• TRY IT: Show each line of the records below where the word "lawn" occurs.

Dataset items
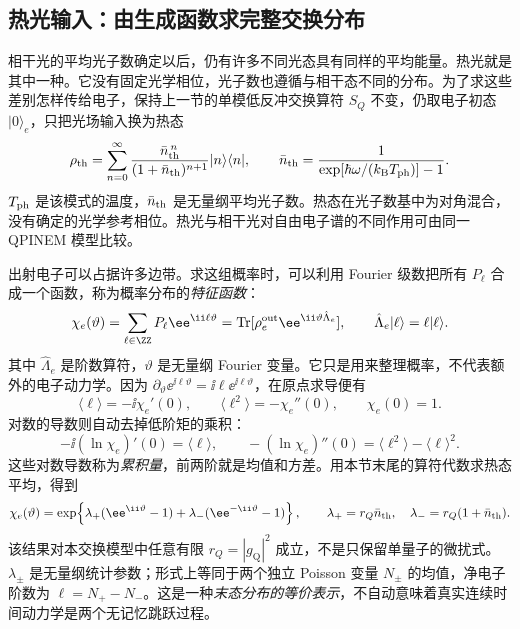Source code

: \subsection{热光输入：由生成函数求完整交换分布}
\label{sec:electron-thermal-exchange-analytic}

相干光的平均光子数确定以后，仍有许多不同光态具有同样的平均能量。热光就是其中一种。它没有固定光学相位，光子数也遵循与相干态不同的分布。为了求这些差别怎样传给电子，保持上一节的单模低反冲交换算符 $S_Q$ 不变，仍取电子初态 $|0\rangle_e$，只把光场输入换为热态
\begin{equation*}
 \rho_{\rm th}=\sum_{n=0}^\infty
 \frac{\bar n_{\rm th}^{\,n}}{(1+\bar n_{\rm th})^{n+1}}|n\rangle\langle n|,
 \qquad \bar n_{\rm th}=\frac1{\exp[\hbar\omega/(k_{\rm B}T_{\rm ph})]-1}.
\end{equation*}
$T_{\rm ph}$ 是该模式的温度，$\bar n_{\rm th}$ 是无量纲平均光子数。热态在光子数基中为对角混合，没有确定的光学参考相位。热光与相干光对自由电子谱的不同作用可由同一 QPINEM 模型比较\cite{Dahan2021Science}。

出射电子可以占据许多边带。求这组概率时，可以利用 Fourier 级数把所有 $P_\ell$ 合成一个函数，称为概率分布的\emph{特征函数}：
\begin{equation*}
 \chi_e(\vartheta)=\sum_{\ell\in\ZZ}P_\ell\ee^{\ii\ell\vartheta}
 =\operatorname{Tr}[\rho_e^{\rm out}\ee^{\ii\vartheta\hat\Lambda_e}],
 \qquad \hat\Lambda_e|\ell\rangle=\ell|\ell\rangle.
\end{equation*}
其中 $\hat\Lambda_e$ 是阶数算符，$\vartheta$ 是无量纲 Fourier 变量。它只是用来整理概率，不代表额外的电子动力学。因为 $\partial_\vartheta\ee^{\ii\ell\vartheta}=\ii\ell\ee^{\ii\ell\vartheta}$，在原点求导便有
\[
\langle\ell\rangle=-\ii\chi_e'(0),\qquad
\langle\ell^2\rangle=-\chi_e''(0),\qquad \chi_e(0)=1.
\]
对数的导数则自动去掉低阶矩的乘积：
\[
-\ii(\ln\chi_e)'(0)=\langle\ell\rangle,\qquad
-(\ln\chi_e)''(0)=\langle\ell^2\rangle-\langle\ell\rangle^2.
\]
这些对数导数称为\emph{累积量}，前两阶就是均值和方差。用本节末尾的算符代数求热态平均，得到
\begin{equation}
 \chi_e(\vartheta)=
 \exp\!\left\{\lambda_+(\ee^{\ii\vartheta}-1)
             +\lambda_-(\ee^{-\ii\vartheta}-1)\right\},
 \qquad
 \lambda_+=r_Q\bar n_{\rm th},\quad
 \lambda_-=r_Q(1+\bar n_{\rm th}).
 \label{eq:electron-thermal-characteristic}
\end{equation}
该结果对本交换模型中任意有限 $r_Q=|g_{\mathrm Q}|^2$ 成立，不是只保留单量子的微扰式。$\lambda_\pm$ 是无量纲统计参数；形式上等同于两个独立 Poisson 变量 $N_\pm$ 的均值，净电子阶数为 $\ell=N_+-N_-$。这是一种\emph{末态分布的等价表示}，不自动意味着真实连续时间动力学是两个无记忆跳跃过程。

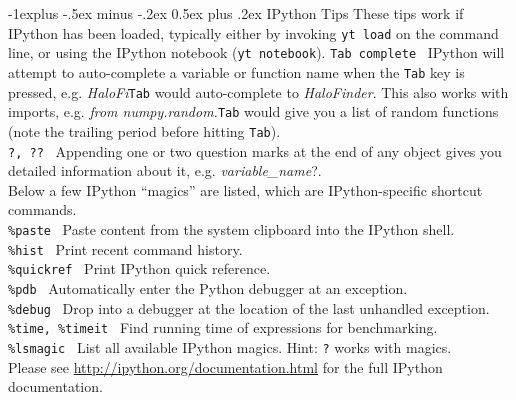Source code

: \documentclass[10pt,landscape]{article}
\makeatletter
\renewcommand{\subsection}{\@startsection{subsection}{2}{0mm}%
                                {-1explus -.5ex minus -.2ex}%
                                {0.5ex plus .2ex}%
                                {\normalfont\normalsize\bfseries}}
\makeatother
\begin{document}
\begin{multicols}{3}
\subsection{IPython Tips}
These tips work if IPython has been loaded, typically either by invoking
\texttt{yt load} on the command line, or using the IPython notebook (\texttt{yt notebook}).
\texttt{Tab complete} \textemdash\ IPython will attempt to auto-complete a
variable or function name when the \texttt{Tab} key is pressed, e.g. \textit{HaloFi}\textendash\texttt{Tab} would auto-complete
to \textit{HaloFinder}. This also works with imports, e.g. \textit{from numpy.random.}\textendash\texttt{Tab}
would give you a list of random functions (note the trailing period before hitting \texttt{Tab}).\\
\texttt{?, ??} \textemdash\ Appending one or two question marks at the end of any object gives you
detailed information about it, e.g. \textit{variable\_name}?.\\
Below a few IPython ``magics'' are listed, which are IPython-specific shortcut commands.\\
\texttt{\%paste} \textemdash\ Paste content from the system clipboard into the IPython shell.\\
\texttt{\%hist} \textemdash\ Print recent command history.\\
\texttt{\%quickref} \textemdash\ Print IPython quick reference.\\
\texttt{\%pdb} \textemdash\ Automatically enter the Python debugger at an exception.\\
\texttt{\%debug} \textemdash\ Drop into a debugger at the location of the last unhandled exception. \\
\texttt{\%time, \%timeit} \textemdash\ Find running time of expressions for benchmarking.\\
\texttt{\%lsmagic} \textemdash\ List all available IPython magics. Hint: \texttt{?} works with magics.\\


Please see \url{http://ipython.org/documentation.html} for the full
IPython documentation.


\end{multicols}
\end{document}
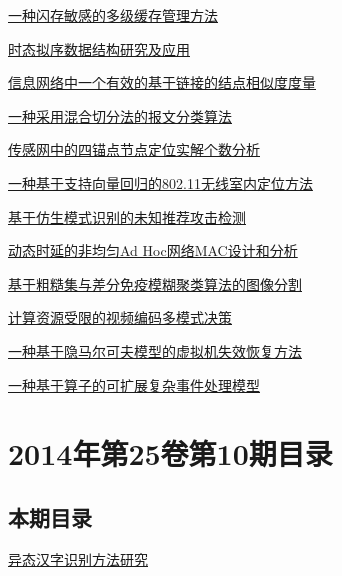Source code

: \documentclass[a4paper]{article}
\begin{document}
\href{http://www.jos.org.cn/ch/reader/download_pdf.aspx?file_no=4573&year_id=2014&quarter_id=11&falg=1}{一种闪存敏感的多级缓存管理方法}

\href{http://www.jos.org.cn/ch/reader/download_pdf.aspx?file_no=4574&year_id=2014&quarter_id=11&falg=1}{时态拟序数据结构研究及应用}

\href{http://www.jos.org.cn/ch/reader/download_pdf.aspx?file_no=4578&year_id=2014&quarter_id=11&falg=1}{信息网络中一个有效的基于链接的结点相似度度量}

\href{http://www.jos.org.cn/ch/reader/download_pdf.aspx?file_no=4512&year_id=2014&quarter_id=11&falg=1}{一种采用混合切分法的报文分类算法}

\href{http://www.jos.org.cn/ch/reader/download_pdf.aspx?file_no=4544&year_id=2014&quarter_id=11&falg=1}{传感网中的四锚点节点定位实解个数分析}

\href{http://www.jos.org.cn/ch/reader/download_pdf.aspx?file_no=4545&year_id=2014&quarter_id=11&falg=1}{一种基于支持向量回归的802.11无线室内定位方法}

\href{http://www.jos.org.cn/ch/reader/download_pdf.aspx?file_no=4550&year_id=2014&quarter_id=11&falg=1}{基于仿生模式识别的未知推荐攻击检测}

\href{http://www.jos.org.cn/ch/reader/download_pdf.aspx?file_no=4552&year_id=2014&quarter_id=11&falg=1}{动态时延的非均匀Ad Hoc网络MAC设计和分析}

\href{http://www.jos.org.cn/ch/reader/download_pdf.aspx?file_no=4519&year_id=2014&quarter_id=11&falg=1}{基于粗糙集与差分免疫模糊聚类算法的图像分割}

\href{http://www.jos.org.cn/ch/reader/download_pdf.aspx?file_no=4695&year_id=2014&quarter_id=11&falg=1}{计算资源受限的视频编码多模式决策}

\href{http://www.jos.org.cn/ch/reader/download_pdf.aspx?file_no=4548&year_id=2014&quarter_id=11&falg=1}{一种基于隐马尔可夫模型的虚拟机失效恢复方法}

\href{http://www.jos.org.cn/ch/reader/download_pdf.aspx?file_no=4549&year_id=2014&quarter_id=11&falg=1}{一种基于算子的可扩展复杂事件处理模型}


\section{\textbf{2014年第25卷第10期目录}}
\subsection{本期目录}
\href{http://www.jos.org.cn/ch/reader/download_pdf.aspx?file_no=4502&year_id=2014&quarter_id=10&falg=1}{异态汉字识别方法研究}
\end{document}

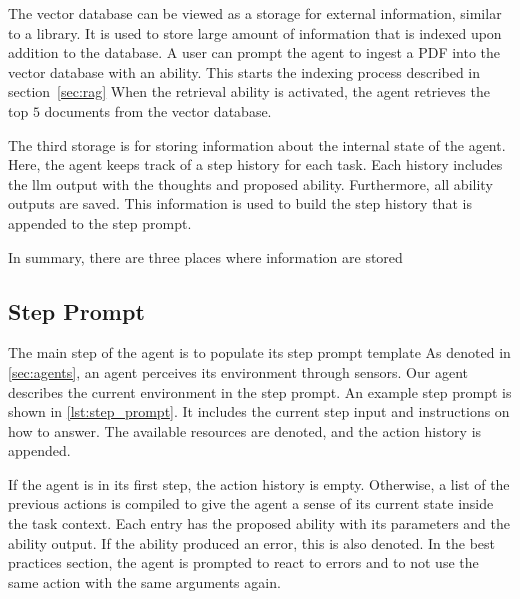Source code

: \documentclass[../main.tex]{subfiles}
\begin{document}
The vector database can be viewed as a storage for external information,
similar to a library.
It is used to store large amount of information that is indexed upon addition
to the database.
A user can prompt the agent to ingest a PDF into the vector database with an ability.
This starts the indexing process described in section~\ref{sec:rag}
When the retrieval ability is activated, the agent retrieves the top $5$ documents
from the vector database.

The third storage is for storing information about the internal state of the agent.
Here, the agent keeps track of a step history for each task.
Each history includes the \gls{llm} output with the thoughts and proposed ability.
Furthermore, all ability outputs are saved.
This information is used to build the step history that is appended to the step prompt.

In summary, there are three places where information are stored

\subsection{Step Prompt}



The main step of the agent is to populate its step prompt template
As denoted in \autoref{sec:agents}, an agent perceives its environment through sensors.
Our agent describes the current environment in the step prompt.
An example step prompt is shown in \autoref{lst:step_prompt}.
It includes the current step input and instructions on how to answer.
The available resources are denoted, and the action history is appended.

If the agent is in its first step, the action history is empty.
Otherwise, a list of the previous actions is compiled to give the agent a sense of its current state inside the task context.
Each entry has the proposed ability with its parameters and the ability output.
If the ability produced an error, this is also denoted.
In the best practices section, the agent is prompted to react to errors and to not use the same action with the same arguments again.
\end{document}
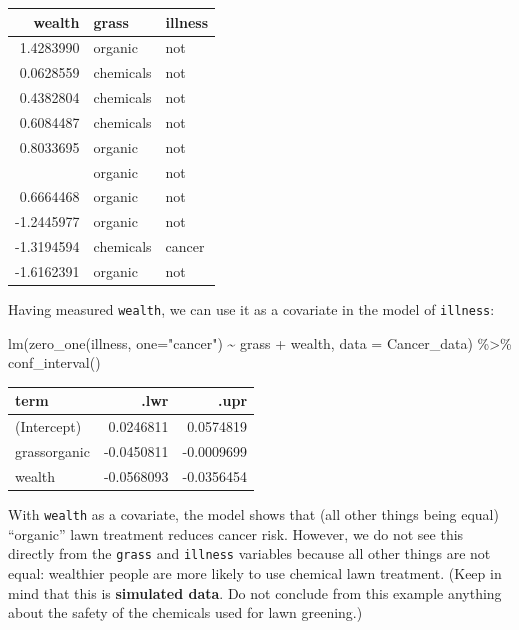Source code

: \documentclass[
  letterpaper,
  DIV=11,
  numbers=noendperiod,
  oneside]{scrreprt}
\newenvironment{Shaded}{\begin{snugshade}}{\end{snugshade}}
\newcommand{\AttributeTok}[1]{\textcolor[rgb]{0.40,0.45,0.13}{#1}}
\newcommand{\FunctionTok}[1]{\textcolor[rgb]{0.28,0.35,0.67}{#1}}
\newcommand{\NormalTok}[1]{\textcolor[rgb]{0.00,0.23,0.31}{#1}}
\newcommand{\SpecialCharTok}[1]{\textcolor[rgb]{0.37,0.37,0.37}{#1}}
\newcommand{\StringTok}[1]{\textcolor[rgb]{0.13,0.47,0.30}{#1}}
\begin{document}
\ttfamily 
\begin{tabular}{rll}
\toprule
wealth & grass & illness\\
\midrule
1.4283990 & organic & not\\
0.0628559 & chemicals & not\\
0.4382804 & chemicals & not\\
0.6084487 & chemicals & not\\
0.8033695 & organic & not\\
\addlinespace
-0.9367287 & organic & not\\
0.6664468 & organic & not\\
-1.2445977 & organic & not\\
-1.3194594 & chemicals & cancer\\
-1.6162391 & organic & not\\
\bottomrule
\end{tabular} \normalfont
\bigskip

Having measured \texttt{wealth}, we can use it as a covariate in the
model of \texttt{illness}:

\begin{Shaded}
\begin{Highlighting}[]
\FunctionTok{lm}\NormalTok{(}\FunctionTok{zero\_one}\NormalTok{(illness, }\AttributeTok{one=}\StringTok{"cancer"}\NormalTok{) }\SpecialCharTok{\textasciitilde{}}\NormalTok{ grass }\SpecialCharTok{+}\NormalTok{ wealth, }\AttributeTok{data =}\NormalTok{ Cancer\_data) }\SpecialCharTok{\%\textgreater{}\%}
  \FunctionTok{conf\_interval}\NormalTok{()}
\end{Highlighting}
\end{Shaded}

\ttfamily 
\begin{tabular}{lrr}
\toprule
term & .lwr & .upr\\
\midrule
(Intercept) & 0.0246811 & 0.0574819\\
grassorganic & -0.0450811 & -0.0009699\\
wealth & -0.0568093 & -0.0356454\\
\bottomrule
\end{tabular} \normalfont
\bigskip

With \texttt{wealth} as a covariate, the model shows that (all other
things being equal) ``organic'' lawn treatment reduces cancer risk.
However, we do not see this directly from the \texttt{grass} and
\texttt{illness} variables because all other things are not equal:
wealthier people are more likely to use chemical lawn treatment. (Keep
in mind that this is \textbf{simulated data}. Do not conclude from this
example anything about the safety of the chemicals used for lawn
greening.)
\end{document}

• WRITTEN REPLY:
things being equal) ``organic'' lawn treatment reduces cancer risk.
wealthier people are more likely to use chemical lawn treatment. (Keep
example anything about the safety of the chemicals used for lawn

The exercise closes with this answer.